5G AGCOM

L’Autorità Garante per le Comunicazioni (AGCOM), nella persona del suo presidente Angelo Cardani, ha sancito che il 5G non crea pericoli per la salute dei cittadini. Piuttosto, AGCOM invita TIM, Wind Tre, Vodafone e Iliad a procedere spediti nello sviluppo della rete di quinta generazione.

Nonostante non ci siano prove medico-scientifiche certe che stabiliscano l’assoluta neutralità delle emissioni elettromagnetiche sull’ambiente e sulla salute dei consumatori, Angelo Cardani afferma che il 5G è molto meno inquinante:”sembra rientrata la preoccupazione iniziale degli effetti ambientali e sanitari del 5G, tecnologia che tra l’altro espone a un inquinamento elettromagnetico molto inferiore rispetto ai 2G/3G/4G“.

 

5G di Tim, Wind, Tre e Vodafone non inquina secondo AGCOM

Il presidente di AGCOM ha definito cometotalmente infondatele preoccupazioni per salute riguardo alla diffusione del 5G e ha anzi ribadito che si tratta di una tecnologia “assolutamente non pericolosa secondo pareri altamente qualificati“.

Il parere cozza completamente con alcuni comuni d’Italia che emanano ordinanze per bloccare le antenne di quinta generazione, oppure con le richieste del Codacons di approfondirei test di laboratorio prima della sperimentazione sul campo. D’altro canto esperti, medici, ingegneri e colossi della comunicazione promuovono lo sviluppo del 5G perché convinti che non ci sia alcun problema per la salute.

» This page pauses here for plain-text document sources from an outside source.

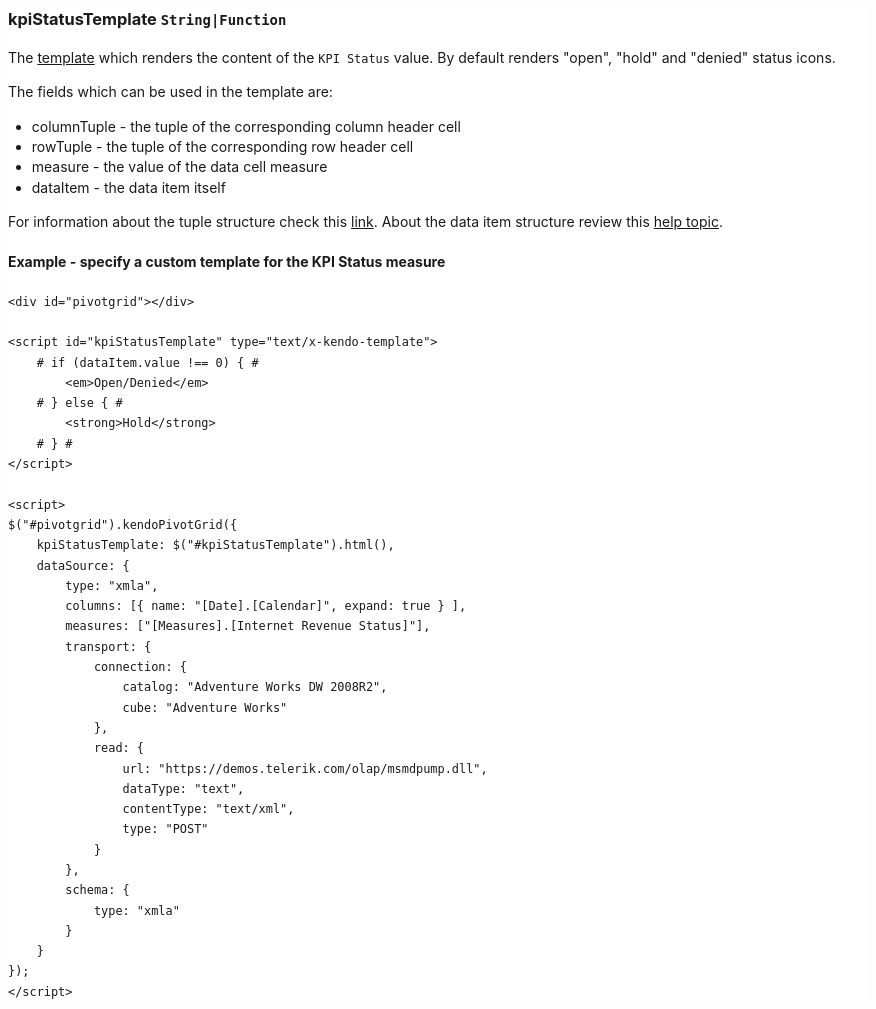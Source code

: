 ### kpiStatusTemplate `String|Function`

The [template](/api/javascript/kendo/methods/template) which renders the content of the `KPI Status` value. By default renders "open", "hold" and "denied" status icons.

The fields which can be used in the template are:

* columnTuple - the tuple of the corresponding column header cell
* rowTuple - the tuple of the corresponding row header cell
* measure - the value of the data cell measure
* dataItem - the data item itself

For information about the tuple structure check this [link](/api/javascript/data/pivotdatasource/configuration/schema.axes).
About the data item structure review this [help topic](/api/javascript/data/pivotdatasource/configuration/schema.data).

#### Example - specify a custom template for the KPI Status measure

    <div id="pivotgrid"></div>

    <script id="kpiStatusTemplate" type="text/x-kendo-template">
        # if (dataItem.value !== 0) { #
            <em>Open/Denied</em>
        # } else { #
            <strong>Hold</strong>
        # } #
    </script>

    <script>
    $("#pivotgrid").kendoPivotGrid({
        kpiStatusTemplate: $("#kpiStatusTemplate").html(),
        dataSource: {
            type: "xmla",
            columns: [{ name: "[Date].[Calendar]", expand: true } ],
            measures: ["[Measures].[Internet Revenue Status]"],
            transport: {
                connection: {
                    catalog: "Adventure Works DW 2008R2",
                    cube: "Adventure Works"
                },
                read: {
                    url: "https://demos.telerik.com/olap/msmdpump.dll",
                    dataType: "text",
                    contentType: "text/xml",
                    type: "POST"
                }
            },
            schema: {
                type: "xmla"
            }
        }
    });
    </script>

Ma diversamente da altri paesi UE, i limiti alle emissioni elettromagnetiche vigenti in Italia sono molto più restrittivi. AGCOM ha tra l’altro evidenziato a scena aperta che lo sfruttamento delle potenzialità delle reti di quinta generazione dovrà per forza passare da una prevedibile modifica di tali parametri.

Quindi, parafrasando, chi crede che ci sia bisogno di approfondire l’impatto delle emissioni elettromagnetiche del 5G sta rallentando lo sviluppo italiano.